The increasing frequency and severity of climate-change-driven weather events is driving the commercial real estate industry toward decisions focused on mitigating climate-change risks.
The challenge? “An array of climate analytics data, software and consulting services have emerged,” along with ever-growing changes in policy and regulations, according to the Urban Land Institute.
While all of this can provide good, actionable information, it also means that “investors today face a number of challenges related to physical risk, including a lack of clear industry norms,” the ULI said. Also increasing the difficulties are selecting the best data to align with business needs and integrating that information into specific real estate life-cycle decisions.
The reasons for huge variables among physical risk analytics and data, and
How the real estate community can find the best information for its needs
Large variations occur because of “the types of hazards covered by climate-risk analytics tools,” the report said. While some tools might analyze flood risk, others might focus on extreme heat or cold. Furthermore, “providers do not only disclose detailed definitions for the types of hazards covered,” the report said. An example is that while data connect to a hurricane might include strong winds and rain, it could leave out storm surge or flooding analytics.
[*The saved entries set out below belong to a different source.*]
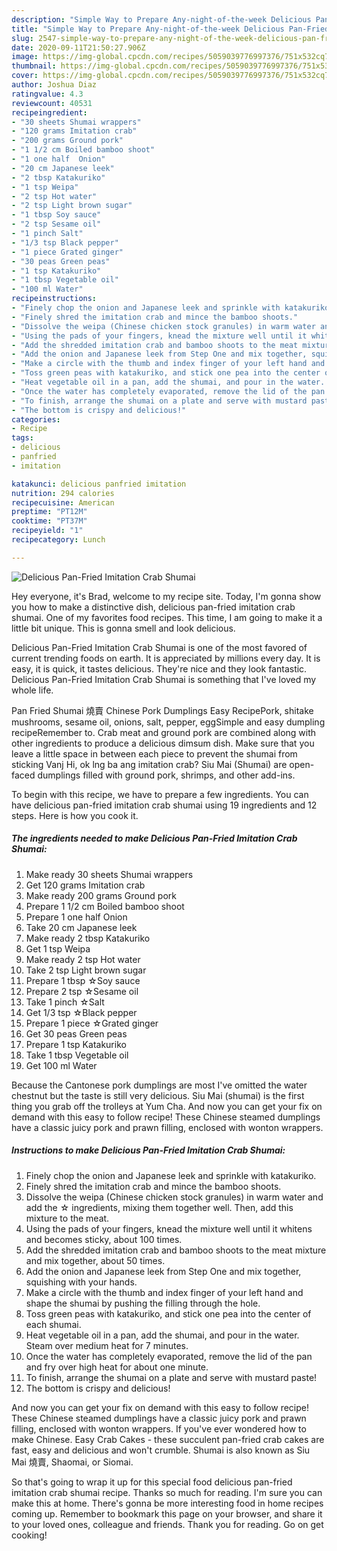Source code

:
 ```yaml
---
description: "Simple Way to Prepare Any-night-of-the-week Delicious Pan-Fried Imitation Crab Shumai"
title: "Simple Way to Prepare Any-night-of-the-week Delicious Pan-Fried Imitation Crab Shumai"
slug: 2547-simple-way-to-prepare-any-night-of-the-week-delicious-pan-fried-imitation-crab-shumai
date: 2020-09-11T21:50:27.906Z
image: https://img-global.cpcdn.com/recipes/5059039776997376/751x532cq70/delicious-pan-fried-imitation-crab-shumai-recipe-main-photo.jpg
thumbnail: https://img-global.cpcdn.com/recipes/5059039776997376/751x532cq70/delicious-pan-fried-imitation-crab-shumai-recipe-main-photo.jpg
cover: https://img-global.cpcdn.com/recipes/5059039776997376/751x532cq70/delicious-pan-fried-imitation-crab-shumai-recipe-main-photo.jpg
author: Joshua Diaz
ratingvalue: 4.3
reviewcount: 40531
recipeingredient:
- "30 sheets Shumai wrappers"
- "120 grams Imitation crab"
- "200 grams Ground pork"
- "1 1/2 cm Boiled bamboo shoot"
- "1 one half  Onion"
- "20 cm Japanese leek"
- "2 tbsp Katakuriko"
- "1 tsp Weipa"
- "2 tsp Hot water"
- "2 tsp Light brown sugar"
- "1 tbsp Soy sauce"
- "2 tsp Sesame oil"
- "1 pinch Salt"
- "1/3 tsp Black pepper"
- "1 piece Grated ginger"
- "30 peas Green peas"
- "1 tsp Katakuriko"
- "1 tbsp Vegetable oil"
- "100 ml Water"
recipeinstructions:
- "Finely chop the onion and Japanese leek and sprinkle with katakuriko."
- "Finely shred the imitation crab and mince the bamboo shoots."
- "Dissolve the weipa (Chinese chicken stock granules) in warm water and add the ☆ ingredients, mixing them together well. Then, add this mixture to the meat."
- "Using the pads of your fingers, knead the mixture well until it whitens and becomes sticky, about 100 times."
- "Add the shredded imitation crab and bamboo shoots to the meat mixture and mix together, about 50 times."
- "Add the onion and Japanese leek from Step One and mix together, squishing with your hands."
- "Make a circle with the thumb and index finger of your left hand and shape the shumai by pushing the filling through the hole."
- "Toss green peas with katakuriko, and stick one pea into the center of each shumai."
- "Heat vegetable oil in a pan, add the shumai, and pour in the water. Steam over medium heat for 7 minutes."
- "Once the water has completely evaporated, remove the lid of the pan and fry over high heat for about one minute."
- "To finish, arrange the shumai on a plate and serve with mustard paste!"
- "The bottom is crispy and delicious!"
categories:
- Recipe
tags:
- delicious
- panfried
- imitation

katakunci: delicious panfried imitation 
nutrition: 294 calories
recipecuisine: American
preptime: "PT12M"
cooktime: "PT37M"
recipeyield: "1"
recipecategory: Lunch

---
```



![Delicious Pan-Fried Imitation Crab Shumai](https://img-global.cpcdn.com/recipes/5059039776997376/751x532cq70/delicious-pan-fried-imitation-crab-shumai-recipe-main-photo.jpg)

Hey everyone, it's Brad, welcome to my recipe site. Today, I'm gonna show you how to make a distinctive dish, delicious pan-fried imitation crab shumai. One of my favorites food recipes. This time, I am going to make it a little bit unique. This is gonna smell and look delicious.

Delicious Pan-Fried Imitation Crab Shumai is one of the most favored of current trending foods on earth. It is appreciated by millions every day. It is easy, it is quick, it tastes delicious. They're nice and they look fantastic. Delicious Pan-Fried Imitation Crab Shumai is something that I've loved my whole life.

Pan Fried Shumai 燒賣 Chinese Pork Dumplings Easy RecipePork, shitake mushrooms, sesame oil, onions, salt, pepper, eggSimple and easy dumpling recipeRemember to. Crab meat and ground pork are combined along with other ingredients to produce a delicious dimsum dish. Make sure that you leave a little space in between each piece to prevent the shumai from sticking Vanj Hi, ok lng ba ang imitation crab? Siu Mai (Shumai) are open-faced dumplings filled with ground pork, shrimps, and other add-ins.


To begin with this recipe, we have to prepare a few ingredients. You can have delicious pan-fried imitation crab shumai using 19 ingredients and 12 steps. Here is how you cook it.

<!--inarticleads1-->

##### The ingredients needed to make Delicious Pan-Fried Imitation Crab Shumai:

1. Make ready 30 sheets Shumai wrappers
1. Get 120 grams Imitation crab
1. Make ready 200 grams Ground pork
1. Prepare 1 1/2 cm Boiled bamboo shoot
1. Prepare 1 one half  Onion
1. Take 20 cm Japanese leek
1. Make ready 2 tbsp Katakuriko
1. Get 1 tsp Weipa
1. Make ready 2 tsp Hot water
1. Take 2 tsp Light brown sugar
1. Prepare 1 tbsp ☆Soy sauce
1. Prepare 2 tsp ☆Sesame oil
1. Take 1 pinch ☆Salt
1. Get 1/3 tsp ☆Black pepper
1. Prepare 1 piece ☆Grated ginger
1. Get 30 peas Green peas
1. Prepare 1 tsp Katakuriko
1. Take 1 tbsp Vegetable oil
1. Get 100 ml Water


Because the Cantonese pork dumplings are most I&#39;ve omitted the water chestnut but the taste is still very delicious. Siu Mai (shumai) is the first thing you grab off the trolleys at Yum Cha. And now you can get your fix on demand with this easy to follow recipe! These Chinese steamed dumplings have a classic juicy pork and prawn filling, enclosed with wonton wrappers. 

<!--inarticleads2-->

##### Instructions to make Delicious Pan-Fried Imitation Crab Shumai:

1. Finely chop the onion and Japanese leek and sprinkle with katakuriko.
1. Finely shred the imitation crab and mince the bamboo shoots.
1. Dissolve the weipa (Chinese chicken stock granules) in warm water and add the ☆ ingredients, mixing them together well. Then, add this mixture to the meat.
1. Using the pads of your fingers, knead the mixture well until it whitens and becomes sticky, about 100 times.
1. Add the shredded imitation crab and bamboo shoots to the meat mixture and mix together, about 50 times.
1. Add the onion and Japanese leek from Step One and mix together, squishing with your hands.
1. Make a circle with the thumb and index finger of your left hand and shape the shumai by pushing the filling through the hole.
1. Toss green peas with katakuriko, and stick one pea into the center of each shumai.
1. Heat vegetable oil in a pan, add the shumai, and pour in the water. Steam over medium heat for 7 minutes.
1. Once the water has completely evaporated, remove the lid of the pan and fry over high heat for about one minute.
1. To finish, arrange the shumai on a plate and serve with mustard paste!
1. The bottom is crispy and delicious!


And now you can get your fix on demand with this easy to follow recipe! These Chinese steamed dumplings have a classic juicy pork and prawn filling, enclosed with wonton wrappers. If you&#39;ve ever wondered how to make Chinese. Easy Crab Cakes - these succulent pan-fried crab cakes are fast, easy and delicious and won&#39;t crumble. Shumai is also known as Siu Mai 燒賣, Shaomai, or Siomai. 

So that's going to wrap it up for this special food delicious pan-fried imitation crab shumai recipe. Thanks so much for reading. I'm sure you can make this at home. There's gonna be more interesting food in home recipes coming up. Remember to bookmark this page on your browser, and share it to your loved ones, colleague and friends. Thank you for reading. Go on get cooking!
With these and other factors, the report suggests that investors, owners and operators consider the following when it comes to assessing climate risk data providers:
Whether the information meets specific strategic objectives
Whether the provider generates a specific value-at-risk
If risk assessments from multiple providers are congruent or inconsistent
If the assessment integrates with acquisition, development, financial reporting and portfolio management teams
In other words, much as due diligence is used to determine the feasibility of real estate acquisitions or dispositions, that same effort should be put toward environment data provides and their information. Asking questions and using information from the ULI/LaSalle report “can aid in the process of evaluating, integrating and using physical climate-risk data,” the report stated.